::: INFORMATION PROVIDED :::

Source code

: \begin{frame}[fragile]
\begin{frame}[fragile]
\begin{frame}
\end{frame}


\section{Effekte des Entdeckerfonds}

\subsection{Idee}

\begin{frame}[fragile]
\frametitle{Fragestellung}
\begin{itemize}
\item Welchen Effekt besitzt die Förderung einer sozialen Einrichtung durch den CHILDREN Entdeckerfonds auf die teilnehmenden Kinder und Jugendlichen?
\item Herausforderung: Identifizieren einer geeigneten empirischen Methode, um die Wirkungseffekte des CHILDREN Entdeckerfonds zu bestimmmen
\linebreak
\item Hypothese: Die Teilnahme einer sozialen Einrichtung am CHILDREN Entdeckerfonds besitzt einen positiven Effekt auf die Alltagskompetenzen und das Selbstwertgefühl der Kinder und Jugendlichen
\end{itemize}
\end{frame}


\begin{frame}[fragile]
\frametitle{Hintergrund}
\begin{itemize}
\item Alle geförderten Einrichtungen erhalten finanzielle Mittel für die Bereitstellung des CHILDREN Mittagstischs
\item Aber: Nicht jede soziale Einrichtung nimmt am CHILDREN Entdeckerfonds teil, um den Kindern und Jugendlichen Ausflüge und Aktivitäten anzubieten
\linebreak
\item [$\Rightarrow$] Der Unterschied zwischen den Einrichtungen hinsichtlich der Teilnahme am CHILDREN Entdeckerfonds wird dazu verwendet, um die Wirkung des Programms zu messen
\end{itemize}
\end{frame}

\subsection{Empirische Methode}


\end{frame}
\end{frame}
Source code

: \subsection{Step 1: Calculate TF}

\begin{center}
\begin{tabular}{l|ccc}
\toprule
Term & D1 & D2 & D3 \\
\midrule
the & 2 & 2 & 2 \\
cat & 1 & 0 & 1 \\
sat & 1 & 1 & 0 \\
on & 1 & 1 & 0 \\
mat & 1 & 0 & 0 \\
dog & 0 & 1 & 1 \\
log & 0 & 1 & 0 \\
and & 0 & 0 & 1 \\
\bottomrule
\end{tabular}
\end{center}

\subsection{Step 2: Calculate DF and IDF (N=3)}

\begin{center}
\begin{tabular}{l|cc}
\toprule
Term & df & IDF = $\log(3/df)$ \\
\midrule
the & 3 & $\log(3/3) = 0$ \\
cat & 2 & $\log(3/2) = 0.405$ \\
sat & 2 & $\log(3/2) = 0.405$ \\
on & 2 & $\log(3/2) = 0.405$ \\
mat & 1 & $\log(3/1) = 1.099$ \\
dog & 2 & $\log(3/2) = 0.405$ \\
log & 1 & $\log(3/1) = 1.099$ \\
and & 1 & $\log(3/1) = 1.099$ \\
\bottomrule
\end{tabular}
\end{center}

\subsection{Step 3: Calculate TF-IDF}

:::

> [WHAT THE EXERCISE ASKS]
The entire set of entries, and nothing else, should be set down exactly.

> [ANSWER TO THIS PROBLEM]
Source code

: \begin{frame}[fragile]
\begin{frame}[fragile]
\begin{frame}
\end{frame}


\section{Effekte des Entdeckerfonds}

\subsection{Idee}

\begin{frame}[fragile]
\frametitle{Fragestellung}
\begin{itemize}
\item Welchen Effekt besitzt die Förderung einer sozialen Einrichtung durch den CHILDREN Entdeckerfonds auf die teilnehmenden Kinder und Jugendlichen?
\item Herausforderung: Identifizieren einer geeigneten empirischen Methode, um die Wirkungseffekte des CHILDREN Entdeckerfonds zu bestimmmen
\linebreak
\item Hypothese: Die Teilnahme einer sozialen Einrichtung am CHILDREN Entdeckerfonds besitzt einen positiven Effekt auf die Alltagskompetenzen und das Selbstwertgefühl der Kinder und Jugendlichen
\end{itemize}
\end{frame}


\begin{frame}[fragile]
\frametitle{Hintergrund}
\begin{itemize}
\item Alle geförderten Einrichtungen erhalten finanzielle Mittel für die Bereitstellung des CHILDREN Mittagstischs
\item Aber: Nicht jede soziale Einrichtung nimmt am CHILDREN Entdeckerfonds teil, um den Kindern und Jugendlichen Ausflüge und Aktivitäten anzubieten
\linebreak
\item [$\Rightarrow$] Der Unterschied zwischen den Einrichtungen hinsichtlich der Teilnahme am CHILDREN Entdeckerfonds wird dazu verwendet, um die Wirkung des Programms zu messen
\end{itemize}
\end{frame}

\subsection{Empirische Methode}


\end{frame}
\end{frame}
Source code

: \subsection{Step 1: Calculate TF}

\begin{center}
\begin{tabular}{l|ccc}
\toprule
Term & D1 & D2 & D3 \\
\midrule
the & 2 & 2 & 2 \\
cat & 1 & 0 & 1 \\
sat & 1 & 1 & 0 \\
on & 1 & 1 & 0 \\
mat & 1 & 0 & 0 \\
dog & 0 & 1 & 1 \\
log & 0 & 1 & 0 \\
and & 0 & 0 & 1 \\
\bottomrule
\end{tabular}
\end{center}

\subsection{Step 2: Calculate DF and IDF (N=3)}

\begin{center}
\begin{tabular}{l|cc}
\toprule
Term & df & IDF = $\log(3/df)$ \\
\midrule
the & 3 & $\log(3/3) = 0$ \\
cat & 2 & $\log(3/2) = 0.405$ \\
sat & 2 & $\log(3/2) = 0.405$ \\
on & 2 & $\log(3/2) = 0.405$ \\
mat & 1 & $\log(3/1) = 1.099$ \\
dog & 2 & $\log(3/2) = 0.405$ \\
log & 1 & $\log(3/1) = 1.099$ \\
and & 1 & $\log(3/1) = 1.099$ \\
\bottomrule
\end{tabular}
\end{center}

\subsection{Step 3: Calculate TF-IDF}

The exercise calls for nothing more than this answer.